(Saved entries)
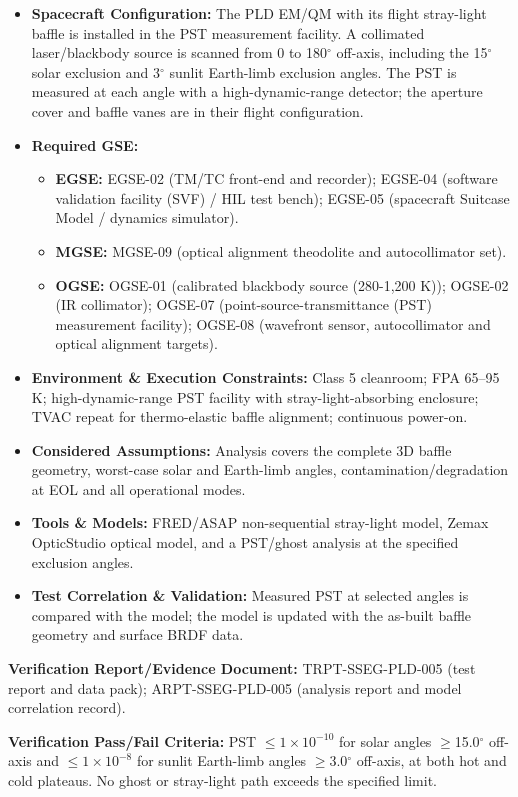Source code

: \begin{itemize}
\item \textbf{Spacecraft Configuration:} The PLD EM/QM with its flight stray-light baffle is installed in the PST measurement facility. A collimated laser/blackbody source is scanned from 0 to 180$^\circ$ off-axis, including the 15$^\circ$ solar exclusion and 3$^\circ$ sunlit Earth-limb exclusion angles. The PST is measured at each angle with a high-dynamic-range detector; the aperture cover and baffle vanes are in their flight configuration.
\item \textbf{Required GSE:}
\begin{itemize}
\item \textbf{EGSE:} EGSE-02 (TM/TC front-end and recorder); EGSE-04 (software validation facility (SVF) / HIL test bench); EGSE-05 (spacecraft Suitcase Model / dynamics simulator).
\item \textbf{MGSE:} MGSE-09 (optical alignment theodolite and autocollimator set).
\item \textbf{OGSE:} OGSE-01 (calibrated blackbody source (280-1,200 K)); OGSE-02 (IR collimator); OGSE-07 (point-source-transmittance (PST) measurement facility); OGSE-08 (wavefront sensor, autocollimator and optical alignment targets).
\end{itemize}
\item \textbf{Environment \& Execution Constraints:} Class 5 cleanroom; FPA 65--95 K; high-dynamic-range PST facility with stray-light-absorbing enclosure; TVAC repeat for thermo-elastic baffle alignment; continuous power-on.
\item \textbf{Considered Assumptions:} Analysis covers the complete 3D baffle geometry, worst-case solar and Earth-limb angles, contamination/degradation at EOL and all operational modes.
\item \textbf{Tools \& Models:} FRED/ASAP non-sequential stray-light model, Zemax OpticStudio optical model, and a PST/ghost analysis at the specified exclusion angles.
\item \textbf{Test Correlation \& Validation:} Measured PST at selected angles is compared with the model; the model is updated with the as-built baffle geometry and surface BRDF data.
\end{itemize}
\par\textbf{Verification Report/Evidence Document:} TRPT-SSEG-PLD-005 (test report and data pack); ARPT-SSEG-PLD-005 (analysis report and model correlation record).
\par\textbf{Verification Pass/Fail Criteria:} PST $\le$$1\times10^{-10}$ for solar angles $\ge$15.0$^\circ$ off-axis and $\le$$1\times10^{-8}$ for sunlit Earth-limb angles $\ge$3.0$^\circ$ off-axis, at both hot and cold plateaus. No ghost or stray-light path exceeds the specified limit.
\par\medskip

■ TASK REQUIREMENTS ■
Without including any picture, print every record exactly as written above.

■ TASK ANSWER ■
Source code

: \begin{itemize}
\item \textbf{Spacecraft Configuration:} The PLD EM/QM with its flight stray-light baffle is installed in the PST measurement facility. A collimated laser/blackbody source is scanned from 0 to 180$^\circ$ off-axis, including the 15$^\circ$ solar exclusion and 3$^\circ$ sunlit Earth-limb exclusion angles. The PST is measured at each angle with a high-dynamic-range detector; the aperture cover and baffle vanes are in their flight configuration.
\item \textbf{Required GSE:}
\begin{itemize}
\item \textbf{EGSE:} EGSE-02 (TM/TC front-end and recorder); EGSE-04 (software validation facility (SVF) / HIL test bench); EGSE-05 (spacecraft Suitcase Model / dynamics simulator).
\item \textbf{MGSE:} MGSE-09 (optical alignment theodolite and autocollimator set).
\item \textbf{OGSE:} OGSE-01 (calibrated blackbody source (280-1,200 K)); OGSE-02 (IR collimator); OGSE-07 (point-source-transmittance (PST) measurement facility); OGSE-08 (wavefront sensor, autocollimator and optical alignment targets).
\end{itemize}
\item \textbf{Environment \& Execution Constraints:} Class 5 cleanroom; FPA 65--95 K; high-dynamic-range PST facility with stray-light-absorbing enclosure; TVAC repeat for thermo-elastic baffle alignment; continuous power-on.
\item \textbf{Considered Assumptions:} Analysis covers the complete 3D baffle geometry, worst-case solar and Earth-limb angles, contamination/degradation at EOL and all operational modes.
\item \textbf{Tools \& Models:} FRED/ASAP non-sequential stray-light model, Zemax OpticStudio optical model, and a PST/ghost analysis at the specified exclusion angles.
\item \textbf{Test Correlation \& Validation:} Measured PST at selected angles is compared with the model; the model is updated with the as-built baffle geometry and surface BRDF data.
\end{itemize}
\par\textbf{Verification Report/Evidence Document:} TRPT-SSEG-PLD-005 (test report and data pack); ARPT-SSEG-PLD-005 (analysis report and model correlation record).
\par\textbf{Verification Pass/Fail Criteria:} PST $\le$$1\times10^{-10}$ for solar angles $\ge$15.0$^\circ$ off-axis and $\le$$1\times10^{-8}$ for sunlit Earth-limb angles $\ge$3.0$^\circ$ off-axis, at both hot and cold plateaus. No ghost or stray-light path exceeds the specified limit.
\par\medskip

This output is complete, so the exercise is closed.